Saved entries
=== Begin Enclosure ===

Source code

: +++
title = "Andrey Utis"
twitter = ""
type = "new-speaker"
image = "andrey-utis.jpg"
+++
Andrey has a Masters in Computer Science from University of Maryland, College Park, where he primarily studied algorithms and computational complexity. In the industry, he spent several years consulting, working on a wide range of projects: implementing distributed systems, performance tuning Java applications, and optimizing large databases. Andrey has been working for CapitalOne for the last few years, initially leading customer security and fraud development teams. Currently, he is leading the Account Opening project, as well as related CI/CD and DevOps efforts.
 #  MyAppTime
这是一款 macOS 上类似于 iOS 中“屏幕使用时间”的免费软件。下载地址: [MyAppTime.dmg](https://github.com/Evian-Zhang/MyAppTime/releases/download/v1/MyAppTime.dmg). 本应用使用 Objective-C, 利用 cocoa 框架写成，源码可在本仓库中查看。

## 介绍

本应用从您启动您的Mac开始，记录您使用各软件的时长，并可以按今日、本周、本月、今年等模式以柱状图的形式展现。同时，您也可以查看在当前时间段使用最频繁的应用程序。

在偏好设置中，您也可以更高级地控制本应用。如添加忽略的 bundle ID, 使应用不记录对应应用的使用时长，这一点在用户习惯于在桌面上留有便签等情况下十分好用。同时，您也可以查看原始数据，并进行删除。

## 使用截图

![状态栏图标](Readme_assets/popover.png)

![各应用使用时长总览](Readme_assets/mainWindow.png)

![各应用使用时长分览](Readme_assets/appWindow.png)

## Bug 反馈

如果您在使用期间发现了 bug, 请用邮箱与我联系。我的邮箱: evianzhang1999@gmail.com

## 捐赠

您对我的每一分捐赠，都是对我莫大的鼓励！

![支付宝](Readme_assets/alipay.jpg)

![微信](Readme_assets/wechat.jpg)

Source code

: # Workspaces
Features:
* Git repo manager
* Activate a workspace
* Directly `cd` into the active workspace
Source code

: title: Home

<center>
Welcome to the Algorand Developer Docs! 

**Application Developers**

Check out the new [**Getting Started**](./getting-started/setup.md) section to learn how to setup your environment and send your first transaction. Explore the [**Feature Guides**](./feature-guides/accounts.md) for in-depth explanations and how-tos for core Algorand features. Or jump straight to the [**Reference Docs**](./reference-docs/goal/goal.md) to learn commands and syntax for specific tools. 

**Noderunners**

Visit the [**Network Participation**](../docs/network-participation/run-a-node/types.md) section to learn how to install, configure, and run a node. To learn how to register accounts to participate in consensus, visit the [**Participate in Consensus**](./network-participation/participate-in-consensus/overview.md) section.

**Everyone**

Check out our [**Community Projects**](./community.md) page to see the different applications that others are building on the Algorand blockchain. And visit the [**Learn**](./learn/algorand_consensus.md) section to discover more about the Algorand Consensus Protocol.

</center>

=== End Enclosure ===

## PROBLEM DETAILS
When a line in the data holds the word "MyAppTime", show that line.

## WRITTEN REPLY
 #  MyAppTime
这是一款 macOS 上类似于 iOS 中“屏幕使用时间”的免费软件。下载地址: [MyAppTime.dmg](https://github.com/Evian-Zhang/MyAppTime/releases/download/v1/MyAppTime.dmg). 本应用使用 Objective-C, 利用 cocoa 框架写成，源码可在本仓库中查看。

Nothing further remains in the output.